La prima cosa che mi ha colpito, visto il periodo dell’anno, è stata la copertina. Sarà la voglia di vacanze, ma anche il titolo, l’immaginare una locanda in riva al mare, non ha fatto altro che alimentare la mia curiosità. Dunque, detto fatto, qualche giorno fa ho iniziato questa lettura che si è rivelata diversa dal solito sotto diversi aspetti. Prima di passare alla recensione, però, una breve presentazione del romanzo: 

 

Titolo: La locanda dove il mare parla piano
Autore: Emma Sternberg
Genere: Narrativa contemporanea
Editore: Sperling&Kupfer
Link d’acquisto: Amazon

Trama: 

Quando Linn perde in un solo giorno fidanzato, casa e lavoro, impara due grandi lezioni. La prima: mai mettere tutta la tua vita in mano a un uomo. La seconda: mai disperare, perché la vita stessa sa sempre come sorprenderti. Di lì a poche ore, infatti, un certo Mr. Cunningham, «cacciatore di eredi», spunta dal nulla con una notizia sensazionale: Linn ha ricevuto una casa negli Hamptons da una fantomatica zia d’America. Lasciata la Germania con il primo volo per New York, Linn scopre così la Sea Whisper Inn, ovvero la locanda Sussurro del Mare: un’antica villa, un tempo adibita a pensione, dotata di parco, discesa al mare e – nuova sorpresa – cinque inquilini fissi. Sono i migliori amici della zia, cinque arzilli vecchietti che sanno come godersi la vita, tra Manhattan ghiacciati e riposini pomeridiani. Mentre Linn tenta di escogitare un piano per salvare dai debiti la casa e magari riaprirla ai turisti, è sempre più conquistata dai fantastici cinque e dai loro racconti affascinanti su zia Dorothy e sulla vita glamour che si era reinventata dopo la fuga dall’Europa. Ma in quella storia manca un dettaglio fondamentale, un segreto struggente di cui resterebbe traccia solo in un quadro, misterioso e introvabile. Proprio la ricerca di quel dipinto scomparso permetterà a Linn di aprire una porta su quel passato… e fare finalmente luce sul proprio futuro.

Recensione: 

Come vi dicevo, questo libro mi ha incuriosita fin da subito. Ho iniziato a leggerlo una mattina di non troppi giorni fa, stesa al sole a bordo piscina. Lo stile narrativo, in prima persona al presente, è fin da subito scorrevole.
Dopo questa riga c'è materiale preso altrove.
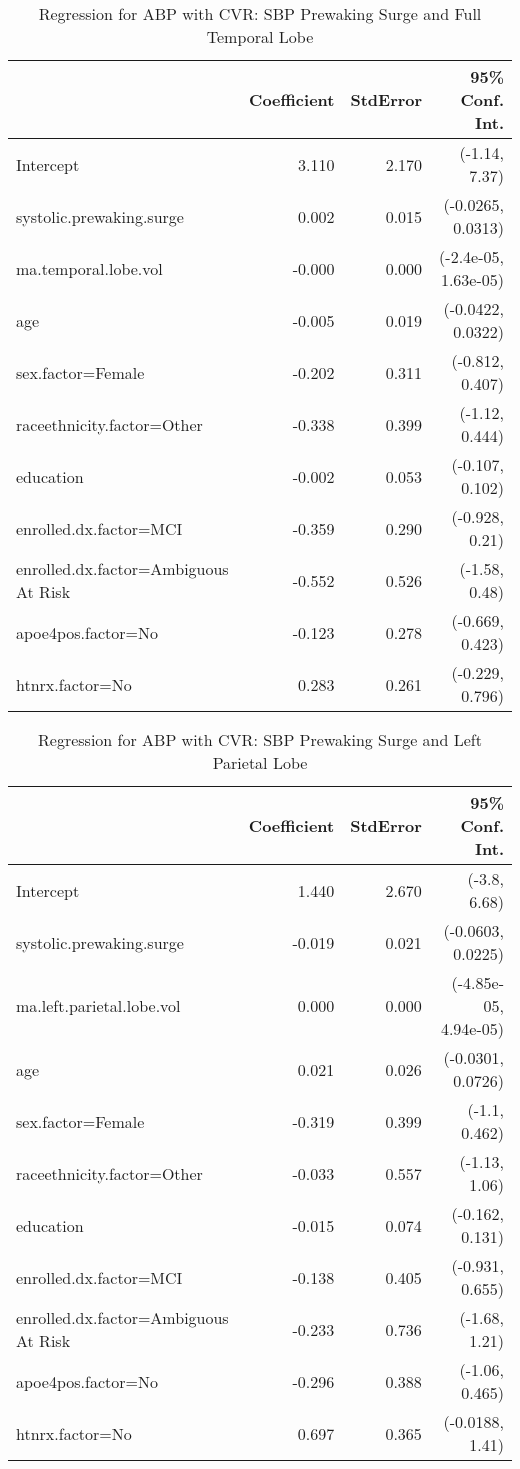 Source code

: \documentclass[10pt]{article}\usepackage[]{graphicx}\usepackage[]{color}
\begin{document}
\begin{table}[ht]
\centering
\caption{Regression for ABP with CVR: SBP Prewaking Surge and Full Temporal Lobe} 
\begin{tabular}{lrrr}
  \toprule
 & Coefficient & StdError & 95\% Conf. Int. \\ 
  \midrule
Intercept & 3.110 & 2.170 & (-1.14, 7.37) \\ 
  systolic.prewaking.surge & 0.002 & 0.015 & (-0.0265, 0.0313) \\ 
  ma.temporal.lobe.vol & -0.000 & 0.000 & (-2.4e-05, 1.63e-05) \\ 
  age & -0.005 & 0.019 & (-0.0422, 0.0322) \\ 
  sex.factor=Female & -0.202 & 0.311 & (-0.812, 0.407) \\ 
  raceethnicity.factor=Other & -0.338 & 0.399 & (-1.12, 0.444) \\ 
  education & -0.002 & 0.053 & (-0.107, 0.102) \\ 
  enrolled.dx.factor=MCI & -0.359 & 0.290 & (-0.928, 0.21) \\ 
  enrolled.dx.factor=Ambiguous At Risk & -0.552 & 0.526 & (-1.58, 0.48) \\ 
  apoe4pos.factor=No & -0.123 & 0.278 & (-0.669, 0.423) \\ 
  htnrx.factor=No & 0.283 & 0.261 & (-0.229, 0.796) \\ 
   \bottomrule
\end{tabular}
\end{table}
\begin{table}[ht]
\centering
\caption{Regression for ABP with CVR: SBP Prewaking Surge and Left Parietal Lobe} 
\begin{tabular}{lrrr}
  \toprule
 & Coefficient & StdError & 95\% Conf. Int. \\ 
  \midrule
Intercept & 1.440 & 2.670 & (-3.8, 6.68) \\ 
  systolic.prewaking.surge & -0.019 & 0.021 & (-0.0603, 0.0225) \\ 
  ma.left.parietal.lobe.vol & 0.000 & 0.000 & (-4.85e-05, 4.94e-05) \\ 
  age & 0.021 & 0.026 & (-0.0301, 0.0726) \\ 
  sex.factor=Female & -0.319 & 0.399 & (-1.1, 0.462) \\ 
  raceethnicity.factor=Other & -0.033 & 0.557 & (-1.13, 1.06) \\ 
  education & -0.015 & 0.074 & (-0.162, 0.131) \\ 
  enrolled.dx.factor=MCI & -0.138 & 0.405 & (-0.931, 0.655) \\ 
  enrolled.dx.factor=Ambiguous At Risk & -0.233 & 0.736 & (-1.68, 1.21) \\ 
  apoe4pos.factor=No & -0.296 & 0.388 & (-1.06, 0.465) \\ 
  htnrx.factor=No & 0.697 & 0.365 & (-0.0188, 1.41) \\ 
   \bottomrule
\end{tabular}
\end{table}
\end{document}
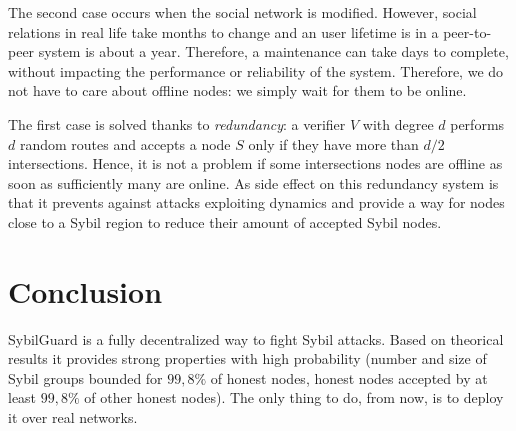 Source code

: \documentclass[a4paper,11pt]{article}
\begin{document}
The second case occurs when the social network is modified. However,
social relations in real life take months to change and an user
lifetime is in a peer-to-peer system is about a year. Therefore, a
maintenance can take days to complete, without impacting the
performance or reliability of the system. Therefore, we do not have to
care about offline nodes: we simply wait for them to be online.

The first case is solved thanks to \emph{redundancy}: a verifier $V$
with degree $d$ performs $d$ random routes and accepts a node $S$ only
if they have more than $d/2$ intersections.  Hence, it is not a
problem if some intersections nodes are offline as soon as
sufficiently many are online. As side effect on this redundancy system
is that it prevents against attacks exploiting dynamics and provide a
way for nodes close to a Sybil region to reduce their amount of
accepted Sybil nodes.

\section*{Conclusion}




SybilGuard is a fully decentralized way to fight Sybil attacks.  Based
on theorical results it provides strong properties with high
probability (number and size of Sybil groups bounded for $99,8\%$ of
honest nodes, honest nodes accepted by at least $99,8\%$ of other
honest nodes).  The only thing to do, from now, is to deploy it over
real networks.





{}

\end{document}
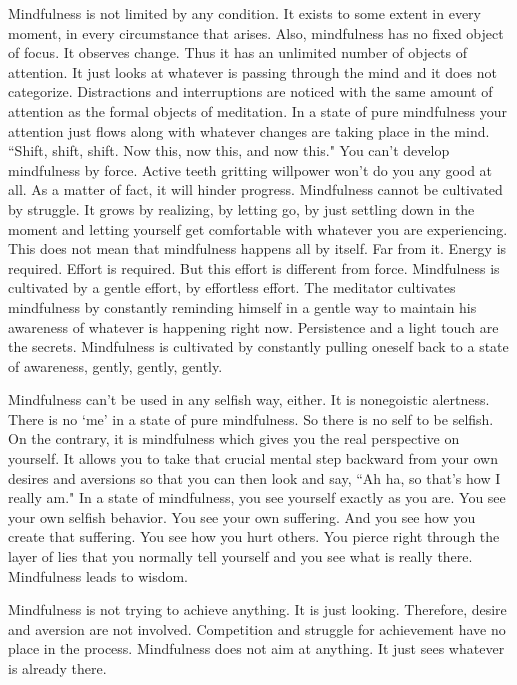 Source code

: Mindfulness is not limited by any condition. It exists to some extent in every
moment, in every circumstance that arises. Also, mindfulness has no fixed object
of focus. It observes change. Thus it has an unlimited number of objects of
attention. It just looks at whatever is passing through the mind and it does not
categorize. Distractions and interruptions are noticed with the same amount of
attention as the formal objects of meditation. In a state of pure mindfulness
your attention just flows along with whatever changes are taking place in the
mind. ``Shift, shift, shift. Now this, now this, and now this." You can't develop
mindfulness by force. Active teeth gritting willpower won't do you any good at
all. As a matter of fact, it will hinder progress. Mindfulness cannot be
cultivated by struggle. It grows by realizing, by letting go, by just settling
down in the moment and letting yourself get comfortable with whatever you are
experiencing. This does not mean that mindfulness happens all by itself. Far
from it. Energy is required. Effort is required. But this effort is different
from force. Mindfulness is cultivated by a gentle effort, by effortless effort.
The meditator cultivates mindfulness by constantly reminding himself in a gentle
way to maintain his awareness of whatever is happening right now. Persistence
and a light touch are the secrets. Mindfulness is cultivated by constantly
pulling oneself back to a state of awareness, gently, gently, gently.

Mindfulness can't be used in any selfish way, either. It is nonegoistic
alertness. There is no `me' in a state of pure mindfulness. So there is no self
to be selfish. On the contrary, it is mindfulness which gives you the real
perspective on yourself. It allows you to take that crucial mental step backward
from your own desires and aversions so that you can then look and say, ``Ah ha,
so that's how I really am." In a state of mindfulness, you see yourself exactly
as you are. You see your own selfish behavior. You see your own suffering. And
you see how you create that suffering. You see how you hurt others. You pierce
right through the layer of lies that you normally tell yourself and you see what
is really there. Mindfulness leads to wisdom.

Mindfulness is not trying to achieve anything. It is just looking. Therefore,
desire and aversion are not involved. Competition and struggle for achievement
have no place in the process. Mindfulness does not aim at anything. It just sees
whatever is already there.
Talmente fluido da tenerti incollata alle pagine, divorandole una dopo l’altra. Il tempo ti sfugge di mano, quando ti addentri nelle vicende di Linn, la protagonista, che fin da subito ti catapulta nella sua vita tutt’altro che semplice. Una donna che ha perso entrambi i genitori e che, da allora, non ha fatto altro che passare da una pseudo famiglia affidataria all’altra. Questo, inevitabilmente, ha fatto nascere in lei un senso di devastante solitudine. Linn, infatti, si è sempre sentita sola al mondo. Sola, fino a che non è arrivato Martin, il fidanzato con cui convive da quasi cinque anni. Purtroppo, però, quella stabilità vacillerà e la vita di Linn si sposterà lontano da Monaco. Negli Hampton, ad essere precisi. 
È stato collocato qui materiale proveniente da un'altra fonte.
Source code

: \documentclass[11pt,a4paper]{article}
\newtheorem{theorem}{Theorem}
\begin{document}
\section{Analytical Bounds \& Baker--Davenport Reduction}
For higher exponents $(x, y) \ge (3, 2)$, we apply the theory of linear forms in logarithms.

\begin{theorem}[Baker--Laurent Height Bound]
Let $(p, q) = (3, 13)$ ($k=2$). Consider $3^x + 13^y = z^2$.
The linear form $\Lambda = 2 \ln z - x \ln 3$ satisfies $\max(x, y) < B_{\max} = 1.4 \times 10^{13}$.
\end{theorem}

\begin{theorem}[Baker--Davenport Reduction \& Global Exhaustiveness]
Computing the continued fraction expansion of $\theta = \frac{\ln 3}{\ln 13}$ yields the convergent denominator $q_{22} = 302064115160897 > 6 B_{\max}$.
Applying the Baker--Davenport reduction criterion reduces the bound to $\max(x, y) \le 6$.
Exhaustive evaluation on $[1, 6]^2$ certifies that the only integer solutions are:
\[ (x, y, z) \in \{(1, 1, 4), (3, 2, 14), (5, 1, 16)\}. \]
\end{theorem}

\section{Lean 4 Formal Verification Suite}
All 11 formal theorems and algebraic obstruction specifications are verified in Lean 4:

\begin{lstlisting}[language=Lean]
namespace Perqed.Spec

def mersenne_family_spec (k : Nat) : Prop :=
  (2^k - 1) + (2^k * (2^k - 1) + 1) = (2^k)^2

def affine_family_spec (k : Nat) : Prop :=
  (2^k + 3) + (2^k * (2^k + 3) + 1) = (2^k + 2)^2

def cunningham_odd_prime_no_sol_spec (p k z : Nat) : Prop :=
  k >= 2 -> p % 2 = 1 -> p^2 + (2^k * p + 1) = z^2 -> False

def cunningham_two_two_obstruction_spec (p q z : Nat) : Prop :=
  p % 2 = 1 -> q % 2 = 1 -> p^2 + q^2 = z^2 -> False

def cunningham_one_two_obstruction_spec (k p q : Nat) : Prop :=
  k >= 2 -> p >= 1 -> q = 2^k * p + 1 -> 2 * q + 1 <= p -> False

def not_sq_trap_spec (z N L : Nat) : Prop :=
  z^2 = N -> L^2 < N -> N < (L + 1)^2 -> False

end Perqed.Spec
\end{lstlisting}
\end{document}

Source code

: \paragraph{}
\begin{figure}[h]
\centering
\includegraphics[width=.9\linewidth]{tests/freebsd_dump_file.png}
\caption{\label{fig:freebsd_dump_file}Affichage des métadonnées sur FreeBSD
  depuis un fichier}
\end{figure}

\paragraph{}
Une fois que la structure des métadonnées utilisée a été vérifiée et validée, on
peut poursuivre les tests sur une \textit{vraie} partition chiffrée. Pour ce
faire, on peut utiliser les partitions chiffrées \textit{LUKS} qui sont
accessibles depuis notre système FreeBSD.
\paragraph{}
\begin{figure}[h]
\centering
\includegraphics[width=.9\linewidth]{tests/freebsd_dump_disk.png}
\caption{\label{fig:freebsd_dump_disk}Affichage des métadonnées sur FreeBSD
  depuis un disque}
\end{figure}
C’è un’eredità da gestire, una vita da ricostruire, una zia sconosciuta da imparare a conoscere. E per farlo, Linn, ha a disposizione solo i ricordi di alcuni anziani che hanno condiviso vent’anni di vita con Dotty, prima che venisse a mancare. Purtroppo per Linn non sarà semplice trovare la serenità, l’eredità si rivelerà essere un grande fardello e il suo animo buono le causerà una valanga di problemi. Tutti step che rendono la lettura coinvolgente, interessante ed emozionante. E’ bello, infatti, scoprire insieme alla protagonista dettagli della vita di sua zia che arricchiranno la sua, nello spirito. Le saranno d’insegnamento e alla fine l’aiuteranno ad acquisire una nuova maturità. Una nuova consapevolezza della vita, dei sentimenti e di se stessa. 
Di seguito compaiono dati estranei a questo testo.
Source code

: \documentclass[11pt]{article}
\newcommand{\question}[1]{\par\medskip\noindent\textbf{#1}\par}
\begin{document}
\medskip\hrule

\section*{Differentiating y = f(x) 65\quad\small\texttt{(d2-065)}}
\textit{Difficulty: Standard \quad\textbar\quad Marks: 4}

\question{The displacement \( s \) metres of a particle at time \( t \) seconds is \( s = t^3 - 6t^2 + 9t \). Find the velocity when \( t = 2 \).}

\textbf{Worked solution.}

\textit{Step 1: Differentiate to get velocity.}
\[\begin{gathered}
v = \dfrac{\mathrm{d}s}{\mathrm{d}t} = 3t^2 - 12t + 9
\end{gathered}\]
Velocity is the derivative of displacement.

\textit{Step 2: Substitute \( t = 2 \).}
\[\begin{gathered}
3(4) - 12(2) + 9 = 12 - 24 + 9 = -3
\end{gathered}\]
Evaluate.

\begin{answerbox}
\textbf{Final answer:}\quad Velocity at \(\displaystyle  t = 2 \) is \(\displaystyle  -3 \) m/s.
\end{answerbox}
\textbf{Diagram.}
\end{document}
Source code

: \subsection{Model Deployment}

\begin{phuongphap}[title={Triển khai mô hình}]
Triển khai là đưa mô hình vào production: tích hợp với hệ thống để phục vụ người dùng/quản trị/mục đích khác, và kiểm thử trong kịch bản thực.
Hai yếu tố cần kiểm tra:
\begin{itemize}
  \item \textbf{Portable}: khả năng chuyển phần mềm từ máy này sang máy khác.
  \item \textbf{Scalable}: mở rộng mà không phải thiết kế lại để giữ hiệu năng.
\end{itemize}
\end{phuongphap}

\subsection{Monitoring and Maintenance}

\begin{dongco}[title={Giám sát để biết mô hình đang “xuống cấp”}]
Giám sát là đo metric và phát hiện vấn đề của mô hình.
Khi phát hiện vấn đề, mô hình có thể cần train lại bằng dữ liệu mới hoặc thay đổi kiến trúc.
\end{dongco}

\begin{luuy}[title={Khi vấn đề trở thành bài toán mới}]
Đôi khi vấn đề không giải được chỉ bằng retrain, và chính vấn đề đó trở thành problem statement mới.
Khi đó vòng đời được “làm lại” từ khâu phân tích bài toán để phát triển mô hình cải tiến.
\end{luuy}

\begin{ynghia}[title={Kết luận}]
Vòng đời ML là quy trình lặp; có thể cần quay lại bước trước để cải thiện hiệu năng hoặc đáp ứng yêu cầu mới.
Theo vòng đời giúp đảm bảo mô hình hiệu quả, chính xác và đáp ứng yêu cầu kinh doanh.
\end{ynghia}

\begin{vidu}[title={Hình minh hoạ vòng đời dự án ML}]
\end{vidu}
Un viaggio nei sentimenti dell’amicizia e dell’amore. La difficoltà di entrare nelle vite degli altri e di saperlo fare con la dovuta umanità che, forse, negli ultimi tempi sempre meno persone hanno. Consiglio questa lettura assolutamente, ma non aspettatevi il solito romanzo in cui è la storia d’amore tra uomo e donna a farla da padrona. E’ assolutamente molto più profondo di così!